Introduction
It is well known that dissection in the vertebrobasilar (VB) systems shows various clinical features such as aneurysmal dilatation and consequential hemorrhagic stroke, or occlusive change and consequential ischemic stroke 1 . These features have close relationships with the clinical outcome. The purpose of the present study was to clarify which factors had an influence on aneurysm formation in patients with dissection in the VB system.
Methods
This study included 20 consecutive patients with a dissection in the VB system.

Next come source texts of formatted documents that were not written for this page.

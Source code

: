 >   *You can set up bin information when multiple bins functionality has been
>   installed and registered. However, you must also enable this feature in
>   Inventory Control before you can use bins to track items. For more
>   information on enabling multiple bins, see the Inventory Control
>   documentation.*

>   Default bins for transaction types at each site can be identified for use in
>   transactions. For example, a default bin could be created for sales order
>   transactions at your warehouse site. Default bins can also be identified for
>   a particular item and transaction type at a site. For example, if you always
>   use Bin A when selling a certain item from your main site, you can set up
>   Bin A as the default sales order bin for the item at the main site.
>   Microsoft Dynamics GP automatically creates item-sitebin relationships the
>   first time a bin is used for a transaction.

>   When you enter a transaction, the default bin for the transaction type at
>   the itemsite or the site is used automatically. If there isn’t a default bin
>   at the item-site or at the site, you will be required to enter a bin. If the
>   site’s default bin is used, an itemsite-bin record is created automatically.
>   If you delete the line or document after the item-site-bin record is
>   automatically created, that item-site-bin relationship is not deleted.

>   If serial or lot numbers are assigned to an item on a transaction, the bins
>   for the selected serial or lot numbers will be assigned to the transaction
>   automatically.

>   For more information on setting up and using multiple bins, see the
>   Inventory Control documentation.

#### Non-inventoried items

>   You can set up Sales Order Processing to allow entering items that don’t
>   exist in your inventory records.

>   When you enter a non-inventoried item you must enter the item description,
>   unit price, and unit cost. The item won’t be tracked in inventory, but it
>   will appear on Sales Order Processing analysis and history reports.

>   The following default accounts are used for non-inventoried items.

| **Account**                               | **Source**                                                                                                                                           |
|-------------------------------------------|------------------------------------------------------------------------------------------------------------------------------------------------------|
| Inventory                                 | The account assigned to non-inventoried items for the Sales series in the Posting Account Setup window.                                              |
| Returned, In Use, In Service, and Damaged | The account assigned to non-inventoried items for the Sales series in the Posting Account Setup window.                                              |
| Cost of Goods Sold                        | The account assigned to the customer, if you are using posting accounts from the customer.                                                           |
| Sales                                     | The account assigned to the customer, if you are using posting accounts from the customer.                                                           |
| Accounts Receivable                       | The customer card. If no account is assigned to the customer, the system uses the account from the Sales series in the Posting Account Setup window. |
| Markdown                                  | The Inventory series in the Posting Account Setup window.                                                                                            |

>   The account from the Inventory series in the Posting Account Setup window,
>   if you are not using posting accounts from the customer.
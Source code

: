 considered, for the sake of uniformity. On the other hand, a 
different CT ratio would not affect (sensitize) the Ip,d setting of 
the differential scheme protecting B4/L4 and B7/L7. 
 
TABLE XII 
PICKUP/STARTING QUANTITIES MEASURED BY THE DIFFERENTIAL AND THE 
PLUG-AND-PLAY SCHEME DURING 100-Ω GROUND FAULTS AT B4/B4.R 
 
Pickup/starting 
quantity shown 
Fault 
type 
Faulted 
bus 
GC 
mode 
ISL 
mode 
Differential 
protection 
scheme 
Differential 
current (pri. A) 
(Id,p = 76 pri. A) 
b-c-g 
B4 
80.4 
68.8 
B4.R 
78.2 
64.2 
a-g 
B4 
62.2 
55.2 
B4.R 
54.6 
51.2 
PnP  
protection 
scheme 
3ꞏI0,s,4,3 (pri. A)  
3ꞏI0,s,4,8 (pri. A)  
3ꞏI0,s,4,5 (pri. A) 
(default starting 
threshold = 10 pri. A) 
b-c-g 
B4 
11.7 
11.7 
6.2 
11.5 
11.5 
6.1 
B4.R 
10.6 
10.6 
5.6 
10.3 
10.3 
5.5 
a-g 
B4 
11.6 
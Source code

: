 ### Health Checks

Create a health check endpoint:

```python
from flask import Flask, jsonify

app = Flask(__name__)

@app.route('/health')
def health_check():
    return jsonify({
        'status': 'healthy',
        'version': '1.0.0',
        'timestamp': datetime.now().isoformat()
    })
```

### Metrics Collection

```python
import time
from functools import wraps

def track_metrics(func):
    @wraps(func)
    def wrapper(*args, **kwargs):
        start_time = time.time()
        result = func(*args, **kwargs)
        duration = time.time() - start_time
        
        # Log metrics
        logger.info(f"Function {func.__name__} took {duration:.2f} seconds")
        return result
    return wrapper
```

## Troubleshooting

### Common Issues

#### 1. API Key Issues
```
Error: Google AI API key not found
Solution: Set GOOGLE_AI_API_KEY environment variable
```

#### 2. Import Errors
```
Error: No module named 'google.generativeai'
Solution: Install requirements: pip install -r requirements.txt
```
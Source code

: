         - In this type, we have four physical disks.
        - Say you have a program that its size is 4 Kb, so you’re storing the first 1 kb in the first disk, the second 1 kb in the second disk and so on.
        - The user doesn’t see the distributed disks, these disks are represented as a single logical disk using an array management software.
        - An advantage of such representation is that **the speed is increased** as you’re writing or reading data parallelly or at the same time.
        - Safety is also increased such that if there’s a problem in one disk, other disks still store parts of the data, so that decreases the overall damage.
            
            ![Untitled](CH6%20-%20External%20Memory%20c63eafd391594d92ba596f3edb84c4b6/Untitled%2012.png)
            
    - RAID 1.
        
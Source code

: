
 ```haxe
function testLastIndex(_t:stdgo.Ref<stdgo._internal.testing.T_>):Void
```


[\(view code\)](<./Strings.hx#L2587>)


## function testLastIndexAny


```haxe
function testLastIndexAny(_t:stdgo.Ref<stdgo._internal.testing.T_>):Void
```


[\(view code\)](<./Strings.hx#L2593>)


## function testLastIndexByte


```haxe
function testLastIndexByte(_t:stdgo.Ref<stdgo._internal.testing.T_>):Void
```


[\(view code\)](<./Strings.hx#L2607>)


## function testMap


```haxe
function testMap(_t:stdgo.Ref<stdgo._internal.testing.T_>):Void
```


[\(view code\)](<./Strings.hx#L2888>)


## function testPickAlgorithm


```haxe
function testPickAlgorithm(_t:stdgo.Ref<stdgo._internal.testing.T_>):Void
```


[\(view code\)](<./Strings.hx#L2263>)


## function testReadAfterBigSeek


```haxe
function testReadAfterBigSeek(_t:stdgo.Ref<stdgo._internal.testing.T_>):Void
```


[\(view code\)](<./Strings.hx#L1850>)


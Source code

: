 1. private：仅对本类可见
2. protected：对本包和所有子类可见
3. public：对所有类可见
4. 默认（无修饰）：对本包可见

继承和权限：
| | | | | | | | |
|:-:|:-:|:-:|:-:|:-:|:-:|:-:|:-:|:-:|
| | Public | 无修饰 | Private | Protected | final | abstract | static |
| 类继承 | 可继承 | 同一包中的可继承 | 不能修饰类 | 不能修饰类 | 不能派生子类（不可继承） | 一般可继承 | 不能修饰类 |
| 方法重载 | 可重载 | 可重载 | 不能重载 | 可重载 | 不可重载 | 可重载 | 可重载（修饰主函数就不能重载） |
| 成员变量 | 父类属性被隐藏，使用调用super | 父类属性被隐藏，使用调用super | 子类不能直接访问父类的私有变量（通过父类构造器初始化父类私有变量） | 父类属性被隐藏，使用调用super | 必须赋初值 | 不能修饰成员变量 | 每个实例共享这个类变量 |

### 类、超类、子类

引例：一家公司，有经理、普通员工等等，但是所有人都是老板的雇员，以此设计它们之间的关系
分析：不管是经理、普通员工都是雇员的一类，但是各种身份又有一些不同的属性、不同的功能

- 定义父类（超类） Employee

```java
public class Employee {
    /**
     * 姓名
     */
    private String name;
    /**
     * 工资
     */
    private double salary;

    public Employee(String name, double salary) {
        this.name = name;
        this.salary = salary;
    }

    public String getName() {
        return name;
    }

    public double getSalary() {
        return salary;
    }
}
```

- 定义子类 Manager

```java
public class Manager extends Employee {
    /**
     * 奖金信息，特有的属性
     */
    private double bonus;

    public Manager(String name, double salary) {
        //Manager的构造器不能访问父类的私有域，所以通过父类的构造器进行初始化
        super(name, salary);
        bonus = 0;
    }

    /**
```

All patients underwent cerebral digital subtraction angiography (DSA), MRI including diffusion weighted image (DWI), MR angiography (MRA), and duplex ultrasonography. We adopted the diagnostic criteria for VB dissection as follows: 1) intimal flap, double lumen, pearl and string sign, or string sign was observed in DSA, MRA, or duplex ultrasonography, or 2) pearl sign or tapered occlusion was observed in DSA and changes in these findings were documented in the serial studies. In DWI, sites and number of infarct were evaluated. In duplex ultrasonography, diameter and flow velocity of the cervical portion of the vertebral artery (VA) were measured. Dominant VA was defined when diameter ratio (ipsilateral/contralateral) was more than 1.4 2 or when contralateral VA had occluded. According to the criteria, dissecting VA was classified into 3 groups: dominant VA, non-differentiated VA, and hypoplastic VA. We investigated the relationships between the clinical and radiological factors and dissecting aneurysm formation.
Results
On DWI, brain infarction was observed in 14 patients; 12 in the posterior inferior cerebellar artery (PICA) territory (cerebellum in 10 and the lateral medulla in 6), 2 in the medial medulla, 1 in the pons, 1 in the cerebellum of the superior cerebellar artery territory, and 1 in the posterior cerebral artery territory. One patient had dissection in the bilateral VAs. The remaining 19 patients had the unilateral dissection. Sites of dissection were VA before branching PICA in 16, VA after branching PICA in 3, and PICA in 2. Dominant VA was dissected in 5 patients, non-differentiated VA in 11, and hypoplastic VA in 4. Dissecting aneurysm was observed in 5 patients (1 in dominant VA and 4 in non-differenciated VA). Aneurysmal change was absent in the patients with dissection in hypoplastic VA. The remaining 15 patients had VA or PICA occlusive lesions due to the dissection. The diameter ratio of the VA tended to be higher in patients with dissecting aneurysm than in patients with occlusive lesions (1.25±0.43 vs 0.88±0.32, p<0.1). Patients with VA dissection in the thicker side tended to more frequently have aneurysm formation than patients with VA dissection in the narrower side (50% vs 20%, p<0.1).
Conclusions
VA diameter or dominancy evaluated using duplex ultrasonography may be an important factor for aneurysm formation in patients with VA dissection.